— Required action —
Starting at the first line of the data, please print exactly those lines through the one that holds "color: black", omitting every picture.

---------- Stored data ----------

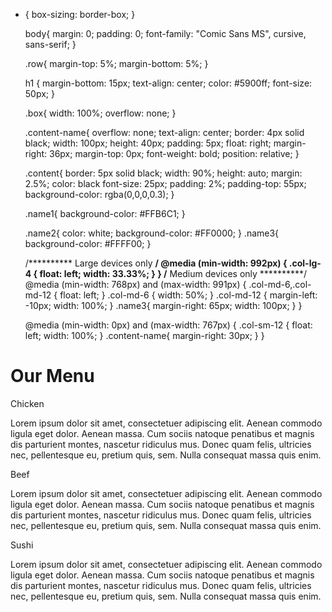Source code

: <!DOCTYPE html>
<html>
<head>

<title>Responsive Layout</title>
<meta name="viewport" content="width=device-width, initial-scale=1">

* {
    box-sizing: border-box;
  }
  
  body{
      margin: 0;
      padding: 0;
    font-family: "Comic Sans MS", cursive, sans-serif;
  }
  
  .row{
    margin-top: 5%;
    margin-bottom: 5%;
  }
  
  h1 {
    margin-bottom: 15px;
    text-align: center;
    color: #5900ff;
    font-size: 50px;
  }
  
  
  .box{
    width: 100%;
    overflow: none;
  }
  
  
  .content-name{
    overflow: none;
    text-align: center;
    border: 4px solid black;
    width: 100px;
    height: 40px;
    padding: 5px;
    float: right;
    margin-right: 36px;
    margin-top: 0px;
    font-weight: bold;
    position: relative;
  }
  
  .content{
    border: 5px solid black;
    width: 90%;
    height: auto;
    margin: 2.5%;
    color: black
    font-size: 25px;
    padding: 2%;
    padding-top: 55px;
    background-color: rgba(0,0,0,0.3);
  }
  
  .name1{
    background-color: #FFB6C1;
  }
  
  .name2{
    color: white;
    background-color: #FF0000;
  }
  .name3{
    background-color: #FFFF00;
  }
  
  
  /********** Large devices only **********/
  @media (min-width: 992px) {
    .col-lg-4 {
        float: left;
      width: 33.33%;
    }
  }
  /********** Medium devices only **********/
  @media (min-width: 768px) and (max-width: 991px) {
    .col-md-6,.col-md-12 {
      float: left;
    }
    .col-md-6 {
      width: 50%;
    }
    .col-md-12 {
      margin-left: -10px;
      width: 100%;
    }
    .name3{
      margin-right: 65px;
      width: 100px;
    }
  }
  
  @media (min-width: 0px) and (max-width: 767px) {
    .col-sm-12 {
        float: left;
      width: 100%;
    }
    .content-name{
      margin-right: 30px;
    }
  }
</head>
<body>
<h1>Our Menu</h1>



  <div class="col-lg-4 col-md-6 col-sm-12">
  	<div class="box">
  		<p class="content-name name1">Chicken</p>
  		<p class="content">Lorem ipsum dolor sit amet, consectetuer adipiscing elit. Aenean commodo ligula eget dolor. Aenean massa. Cum sociis natoque penatibus et magnis dis parturient montes, nascetur ridiculus mus. Donec quam felis, ultricies nec, pellentesque eu, pretium quis, sem. Nulla consequat massa quis enim.</p>
  	</div>
  </div>

  <div class="col-lg-4 col-md-6 col-sm-12">
  	<div class="box">
   		<p class="content-name name2">Beef</p>
   		<p class="content">Lorem ipsum dolor sit amet, consectetuer adipiscing elit. Aenean commodo ligula eget dolor. Aenean massa. Cum sociis natoque penatibus et magnis dis parturient montes, nascetur ridiculus mus. Donec quam felis, ultricies nec, pellentesque eu, pretium quis, sem. Nulla consequat massa quis enim.</p>
  	</div>
  </div>

  <div class="col-lg-4 col-md-12 col-sm-12">
  	<div class="box">
  		<p class="content-name name3">Sushi</p>
  		<p class="content">Lorem ipsum dolor sit amet, consectetuer adipiscing elit. Aenean commodo ligula eget dolor. Aenean massa. Cum sociis natoque penatibus et magnis dis parturient montes, nascetur ridiculus mus. Donec quam felis, ultricies nec, pellentesque eu, pretium quis, sem. Nulla consequat massa quis enim.</p>
  	</div>	
  </div>

</body>
</html>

----------

— Reply —
Source code

: <!DOCTYPE html>
<html>
<head>

<title>Responsive Layout</title>
<meta name="viewport" content="width=device-width, initial-scale=1">

* {
    box-sizing: border-box;
  }
  
  body{
      margin: 0;
      padding: 0;
    font-family: "Comic Sans MS", cursive, sans-serif;
  }
  
  .row{
    margin-top: 5%;
    margin-bottom: 5%;
  }
  
  h1 {
    margin-bottom: 15px;
    text-align: center;
    color: #5900ff;
    font-size: 50px;
  }
  
  
  .box{
    width: 100%;
    overflow: none;
  }
  
  
  .content-name{
    overflow: none;
    text-align: center;
    border: 4px solid black;
    width: 100px;
    height: 40px;
    padding: 5px;
    float: right;
    margin-right: 36px;
    margin-top: 0px;
    font-weight: bold;
    position: relative;
  }
  
  .content{
    border: 5px solid black;
    width: 90%;
    height: auto;
    margin: 2.5%;
    color: black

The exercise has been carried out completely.